In July of 2017, China notified the World Trade Organization (WTO) that they would no longer be accepting certain scrap materials. From the July 18th filing with the WTO: “By the end of 2017, China will forbid the import of 4 classes, 24 kinds of solid wastes, including plastics waste from living sources, vanadium slag, unsorted waste paper and waste textile materials.”
The reasons cited for the change from the filing: “we found that large amounts of dirty wastes or even hazardous wastes are mixed in the solid waste that can be used as raw materials. This polluted China’s environment seriously. To protect China’s environmental interests and people’s health, we urgently adjust the imported solid wastes list, and forbid the import of solid wastes that are highly polluted.
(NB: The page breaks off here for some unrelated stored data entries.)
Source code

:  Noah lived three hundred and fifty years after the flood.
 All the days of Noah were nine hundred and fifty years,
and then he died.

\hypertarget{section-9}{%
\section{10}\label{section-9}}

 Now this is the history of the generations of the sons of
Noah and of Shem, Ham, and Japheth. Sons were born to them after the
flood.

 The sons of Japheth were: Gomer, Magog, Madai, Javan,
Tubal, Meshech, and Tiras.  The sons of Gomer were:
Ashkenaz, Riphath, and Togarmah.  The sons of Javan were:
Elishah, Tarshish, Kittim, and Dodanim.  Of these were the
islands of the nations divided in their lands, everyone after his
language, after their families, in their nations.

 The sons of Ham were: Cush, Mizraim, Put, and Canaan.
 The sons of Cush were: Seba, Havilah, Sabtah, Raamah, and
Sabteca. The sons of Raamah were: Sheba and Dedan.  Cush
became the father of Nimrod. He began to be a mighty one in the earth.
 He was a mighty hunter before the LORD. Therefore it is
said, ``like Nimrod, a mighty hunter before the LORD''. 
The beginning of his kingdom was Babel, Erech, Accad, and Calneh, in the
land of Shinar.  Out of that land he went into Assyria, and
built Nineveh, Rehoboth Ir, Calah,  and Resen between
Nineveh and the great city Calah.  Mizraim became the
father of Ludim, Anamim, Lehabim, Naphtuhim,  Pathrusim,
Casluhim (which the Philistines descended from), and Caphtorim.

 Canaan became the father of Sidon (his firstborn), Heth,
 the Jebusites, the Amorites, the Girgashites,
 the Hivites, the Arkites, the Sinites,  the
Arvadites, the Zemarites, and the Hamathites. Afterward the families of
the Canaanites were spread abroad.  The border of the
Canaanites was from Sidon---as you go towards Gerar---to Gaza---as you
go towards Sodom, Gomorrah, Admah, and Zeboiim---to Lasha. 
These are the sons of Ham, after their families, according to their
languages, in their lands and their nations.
Protection of human health or safety; Protection of animal or plant life or health; Protection of the environment.”
How it’s worked
CNN Money explains how the scrap and waste trade has worked between the U.S. and China:
- Each year a large number of container ships full of consumer goods travel from China to American ports.
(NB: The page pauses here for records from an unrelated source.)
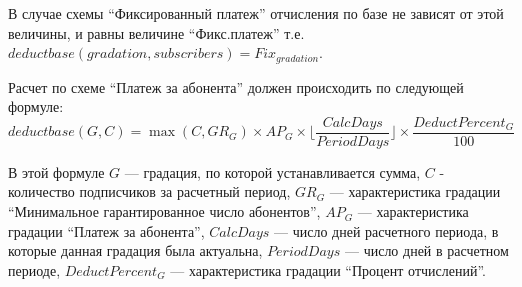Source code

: В случае схемы ``Фиксированный платеж'' отчисления по базе не зависят от этой величины, и равны величине ``Фикс.платеж'' т.е. 
$ deductbase(gradation, subscribers) = Fix_{gradation} $.

Расчет по схеме ``Платеж за абонента'' должен происходить по следующей формуле:
$$ deductbase(G, C) =  \max(C, GR_{G}) \times AP_{G} \times \lfloor \frac{CalcDays}{PeriodDays} \rfloor \times \frac{DeductPercent_{G}}{100}$$

В этой формуле $G$ --- градация, по которой устанавливается сумма, $C$ - количество подписчиков за расчетный период,
$GR_{G}$ --- характеристика градации ``Минимальное гарантированное число абонентов'',
$AP_{G}$ --- характеристика градации ``Платеж за абонента'',
$CalcDays$ --- число дней расчетного периода, в которые данная градация была актуальна,
$PeriodDays$ --- число дней в расчетном периоде,
$DeductPercent_{G}$ --- характеристика градации ``Процент отчислений''.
- Since the U.S. doesn’t have as many consumer goods traveling back to China, the containers aren’t needed for the return trip.
- As a result, the shipping companies offer reduced shipping rates for the return leg.
- The U.S. recycling industry which, according to CNN Money has an “abundance of the scrap metal, paper, plastic, rubber and electronics that Chinese recyclers crave,” has taken advantage of those reduced shipping rates. Making it cheaper for many west coast states to ship recyclable to China than sending by rail within the U.S.
Impacts so far
- Reuters reported at the end of September that Hong Kong has been hit hard by the ban. “Huge mountains of old newspapers, cardboard and office scrap paper are piling up on Hong Kong’s docks and its waste-paper collection sites are at bursting point. A flotilla of cargo ships laden with paper meant for recycling has been stuck for weeks in local waters.”
- Reuters is also reporting that online retailers like Amazon are facing cardboard price rises since a large number of their cardboard boxes come from China.
- Also, some China paper mills are reporting that paper prices have doubled.
- In the U.S., there are reports from recyclers in the Pacific Northwest that they’ve had to landfill certain recyclables because of the ban.